Allongé sur mon lit, mon bras libre sous mon crâne, j’attends, les yeux fermés qu’on décroche. Savannah apparaît derrière mes paupières closes. Belle à en crever. Je sens à nouveau ses tétons tendus sous son top à dentelle. Mes reins s’enflamment aussitôt et ma queue se gorge de mon désir pour elle.
Concentration, mec, tu dérives là. Si madame Harrison décroche, tu risques d’oublier ce que tu veux lui dire.
À peine cette pensée m’a-t-elle effleurée que ma conseillère de réinsertion décroche.
— Bonjour, madame Harrison. C’est Ashton Davis.
— Oh, Monsieur Davis. Comment allez-vous ?
— J’ai besoin de vous.
Ma voix a dû l’alerter sur mon état d’esprit, puisqu’elle ne répond pas aussitôt. Peut-être s’attend-elle au pire venant de ma part.
— Racontez-moi tout. Vous m’inquiétez.
— En fait…En fait, je n’ai pas suivi le programme de réinsertion depuis ma libération.
Je déglutis péniblement, j’admets, je suis un peu mal à l’aise de lui avouer que j’ai fait le con à traîner durant une semaine. Je l’entends soupirer et l’imagine en train de masser l’arête de son nez.

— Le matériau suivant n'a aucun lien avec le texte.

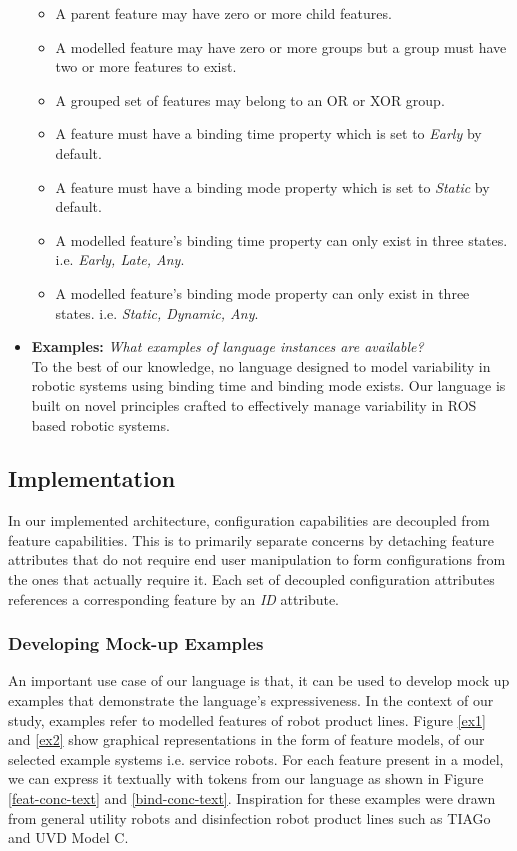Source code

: \documentclass[conference]{IEEEtran}
\begin{document}
\begin{itemize}
\begin{itemize}
            \item A parent feature may have zero or more child features.
            \item A modelled feature may have zero or more groups but a group must have two or more features to exist.
            \item A grouped set of features may belong to an OR or XOR group.
            \item A feature must have a binding time property which is set to \textit{Early} by default.
            \item A feature must have a binding mode property which is set to \textit{Static} by default.
            \item A modelled feature's binding time property can only exist in three states. i.e. \textit{Early, Late, Any}.
            \item A modelled feature's binding mode property can only exist in three states. i.e. \textit{Static, Dynamic, Any}.
        \end{itemize}
        \item \textbf{Examples: }\textit{What examples of language instances are available?}\\
        To the best of our knowledge, no language designed to model variability in robotic systems using binding time and binding mode exists. Our language is built on novel principles crafted to effectively manage variability in ROS based robotic systems.
    \end{itemize}
    
\subsection{Implementation}
In our implemented architecture, configuration capabilities are decoupled from feature capabilities. This is to primarily separate concerns by detaching feature attributes that do not require end user manipulation to form configurations from the ones that actually require it. Each set of decoupled configuration attributes references a corresponding feature by an \textit{ID} attribute.

\subsubsection{Developing Mock-up Examples}
An important use case of our language is that, it can be used to develop mock up examples that demonstrate the language's expressiveness. In the context of our study, examples refer to modelled features of robot product lines. Figure \ref{ex1} and \ref{ex2} show graphical representations in the form of feature models, of our selected example systems i.e. service robots. For each feature present in a model, we can express it textually with tokens from our language as shown in Figure \ref{feat-conc-text} and \ref{bind-conc-text}. Inspiration for these examples were drawn from general utility robots and disinfection robot product lines such as TIAGo and UVD Model C.
    
\end{document}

— Est-ce que vous voulez bien m’expliquer pourquoi ?
— Des soucis à régler.
— J’espère que vous n’avez rien fait d’illégal.
— Non, mais le problème n’est pas là. Je veux suivre votre programme et j’ai besoin de savoir si c’est encore possible.
— Attendez un instant, s’il vous plaît.
J’entends un raclement de chaise, puis une porte et c’est le silence. Pendant que je patiente, mes pensées s’envolent à nouveau vers ma rouquine. Vers ce corps qui m’a électrisé alors que je n’étais qu'à quelques millimètres d’elle. À cette bouche qui me tentait plus que tout. À cette peau dénudée que je rêvais de lécher. Je me retrouve avec une gaule qui ne demande qu'à être soulagée quand ma conseillère reprend la conversation. Je m’efforce de me concentrer sur sa voix pour ne rien rater de ce qu’elle me dit.
— C’est arrangé. Votre prochain cours est à dix heures.
Je décolle le téléphone de mon oreille pour vérifier l’heure. Huit heures quarante-quatre.
— Merci. Bonne journée, madame Harrison.
— Merci à vous également.
Je m’apprête à raccrocher quand je l’entends me rappeler.
— Une dernière chose, Monsieur Davis. Une bourse vous a été allouée, il faudrait que vous trouviez une banque pour que les fonds vous soient versés.
Un sourire illumine mes traits.
— Seriez-vous mon ange gardien, madame Harrison ?
— Bonne journée, Monsieur Davis, me répond-elle, un sourire dans la voix.
À peine a-t-elle raccroché que je songe à ce que je vais pouvoir faire avec ce fric. Certes, ce ne sera pas une somme conséquente, mais elle va pouvoir me permettre de survivre et de sortir ma bécane de la fourrière. Mes paupières s’abaissent alors que j’imagine le corps de ma rouquine collé dans mon dos, comme avant. Les sensations s’éveillent et ma trique redouble d’ardeur. Cette fois, je dois vraiment me soulager, avant de me retrouver avec les couilles bleues.